(Dataset entries)
******************************

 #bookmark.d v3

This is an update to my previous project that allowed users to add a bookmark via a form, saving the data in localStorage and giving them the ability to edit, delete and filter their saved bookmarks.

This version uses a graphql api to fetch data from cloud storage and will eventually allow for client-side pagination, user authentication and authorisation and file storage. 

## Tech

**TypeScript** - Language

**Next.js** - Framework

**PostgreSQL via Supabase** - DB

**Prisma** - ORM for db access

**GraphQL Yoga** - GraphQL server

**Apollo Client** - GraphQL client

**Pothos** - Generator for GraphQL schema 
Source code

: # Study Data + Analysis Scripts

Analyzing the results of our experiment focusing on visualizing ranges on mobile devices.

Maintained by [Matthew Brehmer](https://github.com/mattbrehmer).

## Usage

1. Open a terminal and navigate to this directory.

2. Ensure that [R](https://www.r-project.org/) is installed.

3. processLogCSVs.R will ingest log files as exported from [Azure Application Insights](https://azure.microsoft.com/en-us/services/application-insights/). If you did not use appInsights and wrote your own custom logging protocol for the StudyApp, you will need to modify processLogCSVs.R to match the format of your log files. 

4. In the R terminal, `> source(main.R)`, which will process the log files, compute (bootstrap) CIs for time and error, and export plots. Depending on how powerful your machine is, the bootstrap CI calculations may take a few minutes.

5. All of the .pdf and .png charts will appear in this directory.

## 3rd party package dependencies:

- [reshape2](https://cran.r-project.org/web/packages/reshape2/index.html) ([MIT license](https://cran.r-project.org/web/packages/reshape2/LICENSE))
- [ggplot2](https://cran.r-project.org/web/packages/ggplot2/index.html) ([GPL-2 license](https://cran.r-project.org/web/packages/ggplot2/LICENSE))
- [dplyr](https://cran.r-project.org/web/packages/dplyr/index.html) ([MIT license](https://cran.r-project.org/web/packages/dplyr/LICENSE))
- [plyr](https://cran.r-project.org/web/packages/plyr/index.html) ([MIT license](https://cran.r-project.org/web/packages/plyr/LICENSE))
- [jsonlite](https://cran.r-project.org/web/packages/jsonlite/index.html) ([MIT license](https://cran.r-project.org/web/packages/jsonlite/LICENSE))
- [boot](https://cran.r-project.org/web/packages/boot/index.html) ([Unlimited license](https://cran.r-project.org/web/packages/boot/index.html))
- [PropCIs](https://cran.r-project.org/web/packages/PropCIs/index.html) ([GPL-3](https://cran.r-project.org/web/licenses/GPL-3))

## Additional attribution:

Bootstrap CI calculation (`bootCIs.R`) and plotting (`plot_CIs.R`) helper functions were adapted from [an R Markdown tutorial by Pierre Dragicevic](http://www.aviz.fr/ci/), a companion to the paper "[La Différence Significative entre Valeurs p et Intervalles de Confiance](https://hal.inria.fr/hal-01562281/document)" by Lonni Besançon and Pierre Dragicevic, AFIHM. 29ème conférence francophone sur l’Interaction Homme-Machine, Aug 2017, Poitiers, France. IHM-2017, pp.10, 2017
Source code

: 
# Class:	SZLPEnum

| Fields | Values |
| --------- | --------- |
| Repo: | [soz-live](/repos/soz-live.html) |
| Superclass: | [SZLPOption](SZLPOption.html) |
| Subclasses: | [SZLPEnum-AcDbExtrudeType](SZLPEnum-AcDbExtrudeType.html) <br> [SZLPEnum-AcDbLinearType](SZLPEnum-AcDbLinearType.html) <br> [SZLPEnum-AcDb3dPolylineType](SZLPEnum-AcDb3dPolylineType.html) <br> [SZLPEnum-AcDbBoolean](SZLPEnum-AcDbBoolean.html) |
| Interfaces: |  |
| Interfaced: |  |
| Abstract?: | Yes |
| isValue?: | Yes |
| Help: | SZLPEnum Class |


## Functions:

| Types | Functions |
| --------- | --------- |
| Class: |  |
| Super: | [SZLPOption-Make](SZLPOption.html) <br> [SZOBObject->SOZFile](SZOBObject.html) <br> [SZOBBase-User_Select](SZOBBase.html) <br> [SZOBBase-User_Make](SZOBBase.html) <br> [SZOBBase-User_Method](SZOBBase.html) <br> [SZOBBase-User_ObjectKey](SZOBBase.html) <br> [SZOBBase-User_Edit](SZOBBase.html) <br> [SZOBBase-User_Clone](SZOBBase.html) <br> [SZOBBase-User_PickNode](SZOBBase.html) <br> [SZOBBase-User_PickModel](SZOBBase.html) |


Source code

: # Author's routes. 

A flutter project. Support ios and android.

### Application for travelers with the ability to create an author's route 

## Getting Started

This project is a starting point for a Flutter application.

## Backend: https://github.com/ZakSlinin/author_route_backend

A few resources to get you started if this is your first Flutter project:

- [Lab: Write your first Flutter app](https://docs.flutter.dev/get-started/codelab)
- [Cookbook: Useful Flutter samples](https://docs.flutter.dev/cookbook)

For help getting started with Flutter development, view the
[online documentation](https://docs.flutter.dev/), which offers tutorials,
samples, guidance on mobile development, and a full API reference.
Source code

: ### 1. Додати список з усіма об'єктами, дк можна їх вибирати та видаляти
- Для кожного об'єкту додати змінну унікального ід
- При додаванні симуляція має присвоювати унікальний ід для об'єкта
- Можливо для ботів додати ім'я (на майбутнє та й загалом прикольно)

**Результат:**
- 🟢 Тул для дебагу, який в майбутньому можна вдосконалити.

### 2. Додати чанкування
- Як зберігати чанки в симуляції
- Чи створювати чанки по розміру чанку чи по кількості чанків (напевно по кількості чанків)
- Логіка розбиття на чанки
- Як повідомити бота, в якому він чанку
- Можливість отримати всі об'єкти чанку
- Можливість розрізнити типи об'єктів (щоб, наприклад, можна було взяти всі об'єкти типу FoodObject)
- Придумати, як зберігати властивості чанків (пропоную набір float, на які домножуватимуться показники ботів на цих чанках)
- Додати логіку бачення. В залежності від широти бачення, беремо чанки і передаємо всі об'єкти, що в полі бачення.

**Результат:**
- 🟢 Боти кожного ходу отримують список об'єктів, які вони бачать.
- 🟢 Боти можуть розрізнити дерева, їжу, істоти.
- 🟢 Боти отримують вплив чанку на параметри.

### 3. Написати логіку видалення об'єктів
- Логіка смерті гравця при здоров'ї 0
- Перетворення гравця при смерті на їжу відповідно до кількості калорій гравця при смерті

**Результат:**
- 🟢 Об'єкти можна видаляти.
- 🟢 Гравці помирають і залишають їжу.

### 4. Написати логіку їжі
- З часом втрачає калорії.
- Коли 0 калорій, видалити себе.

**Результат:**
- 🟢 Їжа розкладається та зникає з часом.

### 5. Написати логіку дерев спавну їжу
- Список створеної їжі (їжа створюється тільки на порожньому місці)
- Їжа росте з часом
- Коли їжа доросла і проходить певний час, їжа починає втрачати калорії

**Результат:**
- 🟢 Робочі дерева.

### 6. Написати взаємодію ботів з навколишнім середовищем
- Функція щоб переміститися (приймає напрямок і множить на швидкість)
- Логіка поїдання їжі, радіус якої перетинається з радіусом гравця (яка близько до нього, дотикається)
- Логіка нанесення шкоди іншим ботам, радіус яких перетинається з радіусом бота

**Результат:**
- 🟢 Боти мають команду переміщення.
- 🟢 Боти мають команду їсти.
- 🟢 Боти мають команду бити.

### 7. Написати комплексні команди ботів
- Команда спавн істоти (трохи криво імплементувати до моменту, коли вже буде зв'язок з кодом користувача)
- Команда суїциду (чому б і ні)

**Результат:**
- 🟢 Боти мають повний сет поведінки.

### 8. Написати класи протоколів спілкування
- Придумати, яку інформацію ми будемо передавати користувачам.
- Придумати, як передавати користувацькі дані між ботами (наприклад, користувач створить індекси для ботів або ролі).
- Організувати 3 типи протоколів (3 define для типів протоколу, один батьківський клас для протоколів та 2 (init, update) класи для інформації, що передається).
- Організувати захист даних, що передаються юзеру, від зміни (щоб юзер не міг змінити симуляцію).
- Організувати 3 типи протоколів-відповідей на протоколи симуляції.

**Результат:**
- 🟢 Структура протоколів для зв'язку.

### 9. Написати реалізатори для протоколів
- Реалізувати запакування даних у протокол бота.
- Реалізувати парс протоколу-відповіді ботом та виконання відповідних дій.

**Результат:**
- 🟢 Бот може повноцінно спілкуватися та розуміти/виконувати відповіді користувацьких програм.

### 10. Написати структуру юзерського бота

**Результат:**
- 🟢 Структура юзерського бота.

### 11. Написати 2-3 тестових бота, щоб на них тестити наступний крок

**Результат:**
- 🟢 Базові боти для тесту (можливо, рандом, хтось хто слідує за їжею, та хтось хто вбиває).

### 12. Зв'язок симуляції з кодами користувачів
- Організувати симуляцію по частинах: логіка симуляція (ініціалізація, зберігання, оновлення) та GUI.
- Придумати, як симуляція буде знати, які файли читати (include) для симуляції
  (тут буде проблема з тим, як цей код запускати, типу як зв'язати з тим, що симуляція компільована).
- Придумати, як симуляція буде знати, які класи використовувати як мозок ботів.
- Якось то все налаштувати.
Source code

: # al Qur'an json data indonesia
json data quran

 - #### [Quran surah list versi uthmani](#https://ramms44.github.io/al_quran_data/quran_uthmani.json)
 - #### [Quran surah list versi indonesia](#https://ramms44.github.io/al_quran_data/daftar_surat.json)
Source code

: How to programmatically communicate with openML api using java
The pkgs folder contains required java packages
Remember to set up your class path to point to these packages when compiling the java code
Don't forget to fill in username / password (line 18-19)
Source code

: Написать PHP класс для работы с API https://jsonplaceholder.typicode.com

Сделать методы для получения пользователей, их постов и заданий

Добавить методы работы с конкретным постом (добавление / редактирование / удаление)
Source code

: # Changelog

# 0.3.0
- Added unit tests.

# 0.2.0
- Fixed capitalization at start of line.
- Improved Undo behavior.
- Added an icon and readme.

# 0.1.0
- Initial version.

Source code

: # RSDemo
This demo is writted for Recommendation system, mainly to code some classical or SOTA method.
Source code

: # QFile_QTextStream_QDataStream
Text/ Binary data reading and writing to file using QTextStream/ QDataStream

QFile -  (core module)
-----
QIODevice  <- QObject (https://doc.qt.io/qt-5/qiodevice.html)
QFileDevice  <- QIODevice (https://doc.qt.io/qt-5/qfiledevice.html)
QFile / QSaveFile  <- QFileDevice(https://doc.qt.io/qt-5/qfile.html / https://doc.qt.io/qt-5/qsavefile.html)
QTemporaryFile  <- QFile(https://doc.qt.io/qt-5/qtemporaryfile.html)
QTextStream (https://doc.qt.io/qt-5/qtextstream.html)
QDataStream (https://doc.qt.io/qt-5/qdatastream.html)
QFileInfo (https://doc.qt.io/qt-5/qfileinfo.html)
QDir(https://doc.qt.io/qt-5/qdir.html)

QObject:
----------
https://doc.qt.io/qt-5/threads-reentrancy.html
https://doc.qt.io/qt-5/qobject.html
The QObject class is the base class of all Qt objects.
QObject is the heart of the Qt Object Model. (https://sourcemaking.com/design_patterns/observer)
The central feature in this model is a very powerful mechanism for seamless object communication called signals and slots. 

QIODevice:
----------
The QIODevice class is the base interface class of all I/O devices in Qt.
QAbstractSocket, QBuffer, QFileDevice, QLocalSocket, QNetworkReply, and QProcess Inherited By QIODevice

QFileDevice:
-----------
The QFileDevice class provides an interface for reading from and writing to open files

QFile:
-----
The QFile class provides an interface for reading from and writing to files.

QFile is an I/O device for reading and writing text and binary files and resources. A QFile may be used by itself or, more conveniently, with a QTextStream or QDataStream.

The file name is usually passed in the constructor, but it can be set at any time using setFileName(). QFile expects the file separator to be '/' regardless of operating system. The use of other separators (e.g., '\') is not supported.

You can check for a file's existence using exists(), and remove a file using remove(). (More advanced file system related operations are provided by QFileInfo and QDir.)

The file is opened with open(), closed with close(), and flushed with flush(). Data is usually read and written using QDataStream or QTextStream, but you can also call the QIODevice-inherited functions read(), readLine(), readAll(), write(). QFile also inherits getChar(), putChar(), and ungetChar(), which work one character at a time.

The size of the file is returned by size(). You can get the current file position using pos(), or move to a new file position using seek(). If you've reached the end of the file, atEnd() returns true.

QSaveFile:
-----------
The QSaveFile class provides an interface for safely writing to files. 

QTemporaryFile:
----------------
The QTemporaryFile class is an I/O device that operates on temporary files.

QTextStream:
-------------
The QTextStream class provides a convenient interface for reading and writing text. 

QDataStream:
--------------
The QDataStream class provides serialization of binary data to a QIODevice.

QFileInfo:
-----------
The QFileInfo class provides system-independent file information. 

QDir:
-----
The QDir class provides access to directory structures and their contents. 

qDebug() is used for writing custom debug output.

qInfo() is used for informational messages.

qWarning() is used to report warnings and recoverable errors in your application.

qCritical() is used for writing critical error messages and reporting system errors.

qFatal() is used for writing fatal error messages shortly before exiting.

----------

******************************

> **Instructions to follow**
Go through the lines above and copy any that contain "Команда".

> **Task result**
- Команда спавн істоти (трохи криво імплементувати до моменту, коли вже буде зв'язок з кодом користувача)
- Команда суїциду (чому б і ні)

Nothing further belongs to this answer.